For over a decade the industry has been preparing to reach a new level for modern computer systems: Exascale computing. However, getting a computer system to reach 1018 floating point operations per second in a scenario where it could no longer depend on Moore’s Law or Dennard scaling forced the industry as a whole into an unprecedented race for innovation.
In this period, AMD has been executing its plans to achieve exascale, which culminated in the emergence of HBM, the Zen architecture and other very significant developments. However, looking deeply into the latest research and patents released by AMD, we will see that AMD has not yet reached the apex of its master plan.: The development of an exascale heterogeneous processor architecture. In this brief article we will show some of the developments and research that AMD is doing to achieve exascale and show that the possibility of a future exascale APU is getting closer to becoming a reality.

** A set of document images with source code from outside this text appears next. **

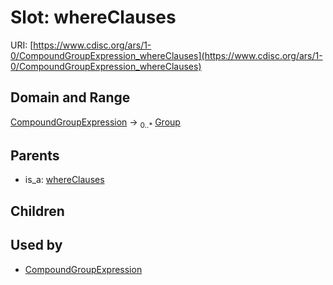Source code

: 
# Slot: whereClauses




URI: [https://www.cdisc.org/ars/1-0/CompoundGroupExpression_whereClauses](https://www.cdisc.org/ars/1-0/CompoundGroupExpression_whereClauses)


## Domain and Range

[CompoundGroupExpression](CompoundGroupExpression.md) &#8594;  <sub>0..\*</sub> [Group](Group.md)

## Parents

 *  is_a: [whereClauses](whereClauses.md)

## Children


## Used by

 * [CompoundGroupExpression](CompoundGroupExpression.md)
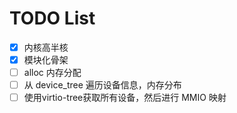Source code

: # TODO List

- [x] 内核高半核
- [x] 模块化骨架
- [ ] alloc 内存分配
- [ ] 从 device_tree 遍历设备信息，内存分布
- [ ] 使用virtio-tree获取所有设备，然后进行 MMIO 映射
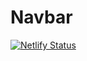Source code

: # Navbar

[![Netlify Status](https://api.netlify.com/api/v1/badges/331db846-6676-4697-97d7-5f12463caf23/deploy-status)](https://app.netlify.com/sites/navbar-drop/deploys)
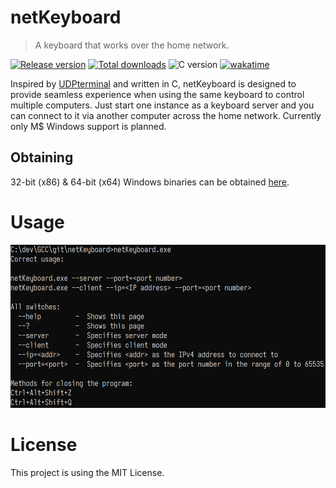 # netKeyboard

> A keyboard that works over the home network.

[![Release version](https://img.shields.io/github/v/release/makuke1234/netKeyboard?display_name=release&include_prereleases)](https://github.com/makuke1234/netKeyboard/releases/latest)
[![Total downloads](https://img.shields.io/github/downloads/makuke1234/netKeyboard/total)](https://github.com/makuke1234/netKeyboard/releases)
![C version](https://img.shields.io/badge/version-C11-blue.svg)
[![wakatime](https://wakatime.com/badge/github/makuke1234/netKeyboard.svg)](https://wakatime.com/badge/github/makuke1234/netKeyboard)

Inspired by [UDPterminal](https://github.com/makuke1234/UDPterminal) and written in C, netKeyboard is designed to provide
seamless experience when using the same keyboard to control multiple computers. Just start one instance as a keyboard server and you
can connect to it via another computer across the home network. Currently only M$ Windows support is planned.


## Obtaining

32-bit (x86) & 64-bit (x64) Windows binaries can be obtained [here](https://github.com/makuke1234/netKeyboard/releases).


# Usage

![Usage 1](./images/usage.png)


# License

This project is using the MIT License.

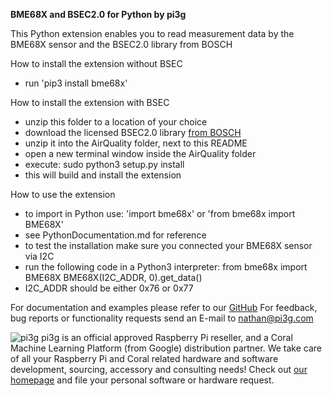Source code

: **BME68X and BSEC2.0 for Python by pi3g**

This Python extension enables you to read measurement data by the BME68X sensor and the BSEC2.0 library from BOSCH

How to install the extension without BSEC
- run 'pip3 install bme68x'

How to install the extension with BSEC
- unzip this folder to a location of your choice
- download the licensed BSEC2.0 library [from BOSCH](https://www.bosch-sensortec.com/software-tools/software/bme688-software/)
- unzip it into the AirQuality folder, next to this README
- open a new terminal window inside the AirQuality folder
- execute: sudo python3 setup.py install
- this will build and install the extension

How to use the extension
- to import in Python use: 'import bme68x' or 'from bme68x import BME68X'
- see PythonDocumentation.md for reference
- to test the installation make sure you connected your BME68X sensor via I2C
- run the following code in a Python3 interpreter:
	from bme68x import BME68X
	BME68X(I2C_ADDR, 0).get_data()
- I2C_ADDR should be either 0x76 or 0x77

For documentation and examples please refer to our [GitHub](https://github.com/pi3g/bme68x-python-library)
For feedback, bug reports or functionality requests send an E-mail to nathan@pi3g.com


![pi3g](https://pi3g.com/wp-content/uploads/2015/06/pi3g-150px-only-transparent-e1622110450400.png)
pi3g is an official approved Raspberry Pi reseller, and a Coral Machine Learning Platform (from Google) distribution partner.
We take care of all your Raspberry Pi and Coral related hardware and software development, sourcing, accessory and consulting needs!
Check out [our homepage](https://pi3g.com) and file your personal software or hardware request.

The challenges to achieve exascale.
First of all, to understand how challenging it is to achieve exascale, we first need to think about the power budget of such a system. Over the years, HPC systems have always taken into consideration only pure computational power, without much consideration for the average energy cost per operation. Everything changed radically with the end of Dennard scaling, as it would not be enough just to wait for the next node to get more operations with the same power budget. As the cost of operation and local infrastructure for research centers has risen, the existing paradigm needed radical change. After all, how many research centers in the world have their exclusive nuclear power plant as an energy solution for their supercomputers?
Partnership programs to accelerate exascale R&D like US DOE FastForward have been encouraging and challenging the HPC community to target a 20MW power budget for a exascale system, which would limit the average energy cost per operation to 20 pJ/FLOP, a very challenging proposition since massive innovations in architecture, memory, and interconnection were essentially required to achieve these goals.
This is because data-intensive applications on conventional von Neumann systems cause massive data movements between processors and memory elements and induces dramatic performance and energy overheads. Without significant advances, the cost of moving data could easily exceed the cost of operating on that data. Since we cannot trust that any Deus ex machina will provide us with a magical solution to this problem, both academia and industry focused on three major lines of research as possible ways to reduce the amount of energy per operation: 3D integration, processing in-memory and non-volatile memory.
Seeking to solve all the challenges in each of these lines of research, AMD has developed an innovative master plan to achieve exascale, integrating all these technologies in a single system.
The Exascale Node Architecture
Seeking to address all these challenges, AMD in 2016 presented their vision of how to build an exascale APU which would include many leading edge technologies in a single massive package, using aggressive die-stacking and chiplet technologies, and advanced 3D memory systems. The proposed exascale APU consisted of two CPU clusters, each with four CPU chiplets stacked on an active interposer base die interconnected with four GPU clusters, with each of the GPU chiplets with an HBM module stacked on top, providing the necessary computational throughput while minimizing memory-related data movement energy and total package footprint.
In the original article, even using a relatively modest configuration (32 CPU cores, 320CUs, 3TB / s memory, 160W node power budget), the authors have shown through simulations to be feasible to develop an APU as a solution to achieve exascale computing (Given the performance goal of 1 exaflop and a power budget of 20MW for a 100,000-node machine, each node would provide 10TFLOPs of performance in a 200W power envelope.). However, when we look at the latest research developed by AMD in conjunction with some of its most recently published patents, we realize that a possible implementation of an exascale APU can go well beyond what was originally envisaged by the original article.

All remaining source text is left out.